Re: [CAD_CAM_EDM_DRO] Gecko G201 and Drive Current ?

Hans Wedemeyer wrote:

>Jon,
>The clamp-on amp meter is DC only, range FSD 0-1mA(one milliamp) through 0-10Amps
>The old HP 428 is one of the few oldies (tubes) I keep around because it is so handy.
>Calibration is easy to check and it is good.
>Here's one for sale on eBay http://cgi.ebay.com/ws/eBayISAPI.dll?ViewItem&item=3308854547&category=4678
>
>

I wasn't aware of this model with a clamp-on probe!

>I did the current shunt, simply placed it in the 0V return total power supply. As the resistor is
>very low in value 0.027 Ohm I figured it would not influence the overall performance that much, and the results are the same
>resisitor in circuit or not.
>My first measurement was wrong (posted earlier results) as the signal across the 0.027 Ohms is so low
>and there is a lot of switching noise, I missed what appears to be steps in the wave form.
>The new reading appears to be about 0.1V pp which would indicate a total circuit current of about 3.7 Amps.
>I suspect the 3.7 Amps total should be divided by 2 (two windings being driven) which would make the per winding current
>about 1.6 Amps.
>

Note that there is a power supply capacitor inside the Gecko drive, so
that the full
P-P AC value of the motor current will not be seen on the DC supply lines.
It will be split between the internal and external capacitors, based on the
eqivalent circuit impedance both ways. Also, unless the switching action
of both windings is synchronized, they may tend to sancel out each other's
on/off pulses. I suspect this is what you are seeing when you mention a
stepped
waveform. You would see 3 cases, I suspect: Both windings drawing current
from power supply, only one winding soing the same, and no windings drawing
current from supply. But, as I say, the internal capacitor will be
supplying some
of the current, so the peak reading you see will not equal output current.

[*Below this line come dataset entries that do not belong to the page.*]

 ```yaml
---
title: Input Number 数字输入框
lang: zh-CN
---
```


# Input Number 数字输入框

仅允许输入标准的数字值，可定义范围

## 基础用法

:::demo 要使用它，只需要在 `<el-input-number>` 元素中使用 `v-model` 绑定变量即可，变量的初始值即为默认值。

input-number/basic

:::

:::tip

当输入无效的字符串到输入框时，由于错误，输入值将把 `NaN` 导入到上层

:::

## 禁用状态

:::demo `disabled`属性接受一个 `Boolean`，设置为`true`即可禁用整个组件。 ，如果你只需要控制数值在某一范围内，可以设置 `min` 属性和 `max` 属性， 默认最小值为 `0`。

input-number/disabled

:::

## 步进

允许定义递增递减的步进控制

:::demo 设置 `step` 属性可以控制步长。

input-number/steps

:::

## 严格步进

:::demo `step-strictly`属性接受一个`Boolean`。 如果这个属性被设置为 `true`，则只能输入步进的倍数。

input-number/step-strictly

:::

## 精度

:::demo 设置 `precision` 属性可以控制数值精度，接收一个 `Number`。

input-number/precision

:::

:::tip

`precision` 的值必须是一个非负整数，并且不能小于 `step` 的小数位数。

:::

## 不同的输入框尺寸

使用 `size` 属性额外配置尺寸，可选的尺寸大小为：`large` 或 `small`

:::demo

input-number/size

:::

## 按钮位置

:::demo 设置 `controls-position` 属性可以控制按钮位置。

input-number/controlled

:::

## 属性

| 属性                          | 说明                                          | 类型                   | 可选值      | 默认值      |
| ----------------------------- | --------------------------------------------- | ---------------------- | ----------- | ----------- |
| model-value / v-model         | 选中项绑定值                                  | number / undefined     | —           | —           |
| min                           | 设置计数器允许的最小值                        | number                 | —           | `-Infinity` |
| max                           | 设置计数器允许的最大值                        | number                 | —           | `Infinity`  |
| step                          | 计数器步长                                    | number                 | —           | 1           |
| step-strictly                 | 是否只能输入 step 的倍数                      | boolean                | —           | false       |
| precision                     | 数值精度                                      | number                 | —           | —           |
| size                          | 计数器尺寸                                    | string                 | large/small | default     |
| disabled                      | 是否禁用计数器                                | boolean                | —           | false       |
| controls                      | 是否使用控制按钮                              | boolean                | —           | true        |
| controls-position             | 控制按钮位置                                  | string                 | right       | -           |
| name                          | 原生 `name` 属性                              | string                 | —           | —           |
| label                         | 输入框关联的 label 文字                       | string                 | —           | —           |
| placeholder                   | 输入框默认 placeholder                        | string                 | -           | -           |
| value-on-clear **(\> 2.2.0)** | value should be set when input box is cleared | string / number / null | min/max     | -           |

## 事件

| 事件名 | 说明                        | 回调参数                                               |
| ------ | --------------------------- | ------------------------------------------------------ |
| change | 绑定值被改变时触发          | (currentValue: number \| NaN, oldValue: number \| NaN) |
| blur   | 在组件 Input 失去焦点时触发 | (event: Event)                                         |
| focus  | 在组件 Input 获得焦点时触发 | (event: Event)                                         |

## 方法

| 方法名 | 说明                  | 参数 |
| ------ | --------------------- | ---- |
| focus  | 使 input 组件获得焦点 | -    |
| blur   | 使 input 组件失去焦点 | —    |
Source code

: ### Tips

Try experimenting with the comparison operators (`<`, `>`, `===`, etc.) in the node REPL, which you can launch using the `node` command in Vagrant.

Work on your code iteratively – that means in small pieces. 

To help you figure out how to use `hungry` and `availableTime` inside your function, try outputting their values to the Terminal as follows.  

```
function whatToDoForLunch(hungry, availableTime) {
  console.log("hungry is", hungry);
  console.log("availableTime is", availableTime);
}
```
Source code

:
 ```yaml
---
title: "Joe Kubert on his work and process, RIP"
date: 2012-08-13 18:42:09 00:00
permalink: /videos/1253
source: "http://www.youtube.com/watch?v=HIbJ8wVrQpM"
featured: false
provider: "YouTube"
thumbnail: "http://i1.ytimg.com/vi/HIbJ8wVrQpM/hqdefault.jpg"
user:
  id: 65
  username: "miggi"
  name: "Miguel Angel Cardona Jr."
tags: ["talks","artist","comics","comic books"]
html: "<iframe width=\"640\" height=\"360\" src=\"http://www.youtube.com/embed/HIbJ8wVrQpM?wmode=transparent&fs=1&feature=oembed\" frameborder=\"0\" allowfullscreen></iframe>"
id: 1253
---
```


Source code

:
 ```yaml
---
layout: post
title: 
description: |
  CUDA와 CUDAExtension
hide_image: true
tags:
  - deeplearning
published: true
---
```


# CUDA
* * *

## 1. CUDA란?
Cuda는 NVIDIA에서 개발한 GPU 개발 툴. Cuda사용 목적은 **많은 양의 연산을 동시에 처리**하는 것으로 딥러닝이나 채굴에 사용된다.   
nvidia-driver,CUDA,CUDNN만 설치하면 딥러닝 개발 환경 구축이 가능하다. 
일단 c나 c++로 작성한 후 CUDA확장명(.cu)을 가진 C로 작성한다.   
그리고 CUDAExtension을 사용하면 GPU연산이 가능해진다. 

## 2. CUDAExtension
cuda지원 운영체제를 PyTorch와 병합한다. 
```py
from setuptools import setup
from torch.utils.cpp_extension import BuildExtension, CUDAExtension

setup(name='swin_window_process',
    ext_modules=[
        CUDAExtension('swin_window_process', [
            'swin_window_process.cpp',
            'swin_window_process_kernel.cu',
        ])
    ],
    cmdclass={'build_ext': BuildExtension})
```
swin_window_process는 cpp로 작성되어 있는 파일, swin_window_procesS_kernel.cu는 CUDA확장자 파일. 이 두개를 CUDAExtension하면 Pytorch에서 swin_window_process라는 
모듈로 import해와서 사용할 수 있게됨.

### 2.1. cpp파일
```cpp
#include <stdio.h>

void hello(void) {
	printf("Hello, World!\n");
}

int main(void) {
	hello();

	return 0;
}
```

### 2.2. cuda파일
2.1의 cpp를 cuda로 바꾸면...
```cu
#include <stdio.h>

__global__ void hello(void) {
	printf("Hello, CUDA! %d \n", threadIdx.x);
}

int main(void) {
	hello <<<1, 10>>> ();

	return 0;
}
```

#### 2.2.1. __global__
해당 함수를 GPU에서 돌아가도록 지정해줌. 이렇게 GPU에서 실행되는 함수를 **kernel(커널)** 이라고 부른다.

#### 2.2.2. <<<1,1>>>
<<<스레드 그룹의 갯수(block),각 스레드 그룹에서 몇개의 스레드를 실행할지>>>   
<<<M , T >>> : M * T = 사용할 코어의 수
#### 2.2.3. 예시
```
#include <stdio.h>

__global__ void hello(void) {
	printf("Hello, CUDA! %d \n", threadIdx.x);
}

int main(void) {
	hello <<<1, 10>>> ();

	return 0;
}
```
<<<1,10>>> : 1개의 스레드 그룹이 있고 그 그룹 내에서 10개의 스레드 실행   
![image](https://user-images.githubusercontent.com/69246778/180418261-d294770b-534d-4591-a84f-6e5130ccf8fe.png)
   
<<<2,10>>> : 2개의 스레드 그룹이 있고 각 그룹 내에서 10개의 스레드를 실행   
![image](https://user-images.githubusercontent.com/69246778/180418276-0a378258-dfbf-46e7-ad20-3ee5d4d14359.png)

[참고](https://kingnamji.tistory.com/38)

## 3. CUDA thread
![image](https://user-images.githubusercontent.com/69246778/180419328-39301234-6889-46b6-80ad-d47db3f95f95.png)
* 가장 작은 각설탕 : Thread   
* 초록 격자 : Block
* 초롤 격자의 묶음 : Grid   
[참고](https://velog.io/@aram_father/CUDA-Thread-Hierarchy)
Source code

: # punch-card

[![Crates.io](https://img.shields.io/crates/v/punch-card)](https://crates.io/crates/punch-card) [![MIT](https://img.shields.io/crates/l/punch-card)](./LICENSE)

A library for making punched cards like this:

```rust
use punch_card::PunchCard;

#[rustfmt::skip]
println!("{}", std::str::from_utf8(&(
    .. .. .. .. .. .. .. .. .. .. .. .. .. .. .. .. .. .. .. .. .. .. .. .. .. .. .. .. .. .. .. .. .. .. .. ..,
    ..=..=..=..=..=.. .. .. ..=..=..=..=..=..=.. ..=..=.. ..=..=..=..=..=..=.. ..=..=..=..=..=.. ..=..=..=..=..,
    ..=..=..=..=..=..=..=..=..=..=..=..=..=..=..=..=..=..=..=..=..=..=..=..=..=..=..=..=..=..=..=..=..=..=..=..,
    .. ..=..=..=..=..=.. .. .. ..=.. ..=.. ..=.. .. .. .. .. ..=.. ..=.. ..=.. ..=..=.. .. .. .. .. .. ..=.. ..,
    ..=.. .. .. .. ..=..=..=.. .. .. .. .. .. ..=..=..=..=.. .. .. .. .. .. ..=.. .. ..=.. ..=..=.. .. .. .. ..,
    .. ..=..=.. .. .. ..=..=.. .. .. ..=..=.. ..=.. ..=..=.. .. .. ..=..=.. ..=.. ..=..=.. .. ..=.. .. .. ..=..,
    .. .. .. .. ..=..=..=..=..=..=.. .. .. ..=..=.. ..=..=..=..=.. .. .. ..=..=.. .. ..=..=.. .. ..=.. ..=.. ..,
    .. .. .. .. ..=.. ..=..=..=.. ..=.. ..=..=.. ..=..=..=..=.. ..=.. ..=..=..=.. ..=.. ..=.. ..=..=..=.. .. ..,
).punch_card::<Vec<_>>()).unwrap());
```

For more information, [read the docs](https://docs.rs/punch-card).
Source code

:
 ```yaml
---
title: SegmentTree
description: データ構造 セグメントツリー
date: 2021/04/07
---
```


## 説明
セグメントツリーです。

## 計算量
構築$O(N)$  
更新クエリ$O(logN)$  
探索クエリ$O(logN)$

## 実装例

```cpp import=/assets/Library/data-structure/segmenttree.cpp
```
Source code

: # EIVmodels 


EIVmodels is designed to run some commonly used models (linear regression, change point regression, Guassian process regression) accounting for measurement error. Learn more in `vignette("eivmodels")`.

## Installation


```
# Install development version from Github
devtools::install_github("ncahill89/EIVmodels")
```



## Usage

Can you measure motor current in one of the motor wires with a DVM or other
DC ammeter? This should not cause any problem with the drive. You can
disable
the low-power mode for this check. You might be able to use an AC clamp-on
ammeter, and when running at 240 full-steps/second, the waveform should be
somewhere between a square wave and a sine wave at 60 Hz. If much like a
square wave, a clamp-on meter may give an artificially high reading.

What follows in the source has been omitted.